Activity ->
Repeat only the lines from the one holding "- **Email**: feedback@callersmart.com" down to the last line of the listing below, including both of those lines.
(The data Opens)
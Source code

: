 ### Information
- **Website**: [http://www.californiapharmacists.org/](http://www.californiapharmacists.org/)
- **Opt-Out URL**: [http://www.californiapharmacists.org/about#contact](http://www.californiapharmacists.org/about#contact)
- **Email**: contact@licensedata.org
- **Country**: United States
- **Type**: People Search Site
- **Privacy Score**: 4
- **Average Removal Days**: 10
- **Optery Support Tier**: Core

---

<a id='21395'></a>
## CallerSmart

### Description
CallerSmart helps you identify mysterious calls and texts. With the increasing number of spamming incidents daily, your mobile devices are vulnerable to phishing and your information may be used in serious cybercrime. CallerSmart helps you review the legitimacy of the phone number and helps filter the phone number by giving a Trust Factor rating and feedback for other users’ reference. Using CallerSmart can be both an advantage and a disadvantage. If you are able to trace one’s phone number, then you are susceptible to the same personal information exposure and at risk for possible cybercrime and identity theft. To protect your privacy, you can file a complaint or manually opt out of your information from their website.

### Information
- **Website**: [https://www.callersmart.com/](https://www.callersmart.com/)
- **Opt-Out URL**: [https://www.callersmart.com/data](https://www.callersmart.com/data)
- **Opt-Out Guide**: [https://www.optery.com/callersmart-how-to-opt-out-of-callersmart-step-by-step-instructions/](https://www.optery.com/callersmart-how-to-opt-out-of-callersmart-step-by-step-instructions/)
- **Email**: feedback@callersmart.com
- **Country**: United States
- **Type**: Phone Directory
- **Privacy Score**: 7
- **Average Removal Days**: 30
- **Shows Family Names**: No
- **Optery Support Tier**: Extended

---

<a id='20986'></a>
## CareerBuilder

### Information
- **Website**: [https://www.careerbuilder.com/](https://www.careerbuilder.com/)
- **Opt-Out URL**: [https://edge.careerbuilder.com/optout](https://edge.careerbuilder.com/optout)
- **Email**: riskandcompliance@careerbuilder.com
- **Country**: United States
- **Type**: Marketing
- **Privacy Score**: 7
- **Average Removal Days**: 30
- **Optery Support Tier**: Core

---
(The data Closes)
Reply to the exercise ->
- **Email**: feedback@callersmart.com
- **Country**: United States
- **Type**: Phone Directory
- **Privacy Score**: 7
- **Average Removal Days**: 30
- **Shows Family Names**: No
- **Optery Support Tier**: Extended

---

<a id='20986'></a>
## CareerBuilder

### Information
- **Website**: [https://www.careerbuilder.com/](https://www.careerbuilder.com/)
- **Opt-Out URL**: [https://edge.careerbuilder.com/optout](https://edge.careerbuilder.com/optout)
- **Email**: riskandcompliance@careerbuilder.com
- **Country**: United States
- **Type**: Marketing
- **Privacy Score**: 7
- **Average Removal Days**: 30
- **Optery Support Tier**: Core

---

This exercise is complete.